Consider, you want to estimate the number of cars in your community. You have a background information that there are about 500 families in that community. Since it is not possible for you to go and check every house you decide on a simple way. You will check into about 50 families and the results will be extrapolated (Not a bad idea at all). Let’s call these 50 families as sample population. So you start and find that every family has absolutely one car per family. No more, no less. You can comfortably decide that there are 500 cars in the community, since everybody has one. (Of course there is a chance that the 50 families you chose are outliers. Everybody else has 2 cars. But for the moment assume there is no deviation). Let’s call this as variability. In an ideal case where there is no variation, even if you check a single family that had be sufficient to quantify the entire community. Now assume that of the 50 families you surveyed, 45 people were having one car, and 3 families had 2 cars and 2 families had no car. That means total car for 50 families is 45+6+0=51 cars. Now predicting the total number of cars for 500 families with full confidence is slightly difficult. The 3 families with 2 cars may be the only ones in the entire community to have 2 cars, or it is possible that in every 50 set families same variation exists. It is also possible that in all other 450 families everybody has 4 cars. The variation that has crept in has reduced the confidence on absolute count.
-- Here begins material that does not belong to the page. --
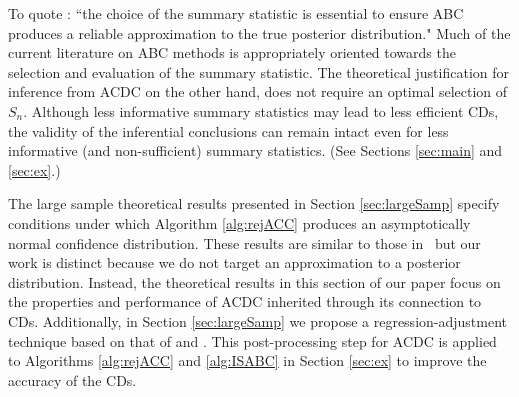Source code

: To quote \cite[]{marquette_statistics_2021}: ``the choice of the summary statistic is essential to ensure ABC produces a reliable approximation to the true posterior distribution." Much of the current literature on ABC methods is appropriately oriented towards the selection and evaluation of the summary statistic. 
The theoretical justification for inference from ACDC on the other hand, does not require an optimal selection of $S_n$. Although less informative summary statistics may lead to less efficient CDs, the validity of the inferential conclusions can remain intact even for less informative (and non-sufficient) summary statistics. (See Sections \ref{sec:main} and \ref{sec:ex}.)


The large sample theoretical results presented in Section \ref{sec:largeSamp} specify conditions under which Algorithm \ref{alg:rejACC} produces an asymptotically normal confidence distribution. These results are similar to those in~\cite{Li2017} but our work is distinct because we do not target an approximation to a posterior distribution. Instead, the theoretical results in this section of our paper focus on the properties and performance of ACDC inherited through its connection to CDs. Additionally, in Section \ref{sec:largeSamp} we propose a regression-adjustment technique based on that of \cite{Li2017} and \cite{Blum2010}. This post-processing step for ACDC is applied to Algorithms \ref{alg:rejACC} and \ref{alg:ISABC} in Section \ref{sec:ex} to improve the accuracy of the CDs.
Here is where the statistics comes in. First issue is to avoid a biased sampling. You don’t pick up sample families just like that. To ensure that you capture the variation in community, you randomly select the families. Random pick up ensures that there is a good probability that all kinds of family is picked up. Now, using a mathematical trick you could predict that every other 50 family cluster that you will pick will be almost the same. So even with variation you could still be close to complete confidence the total number of cars by sampling 50 families. But you could still not make an absolute count with total confidence. We will not delve into the mathematics of it. The summary is that you make a probability of chances that your count is close to the actual absolute value.

Now there are a couple of questions here. First, why sample? Why not just go to all the families and compute the number of cars. Second, how do you know randomly picking 50 samples will get in all those types that are varying?

Picking 500 families car and estimating the total is an over-simplified example. Even in this case, imagine yourself going to every family and counting number of cars. The time involved in the whole process is much more, sometimes the family isn’t there for you to find out, some may lie to you etc. There will be some families who don’t want see your face. In experiments there are similar problems. You cannot test every person that exists for a particular parameter.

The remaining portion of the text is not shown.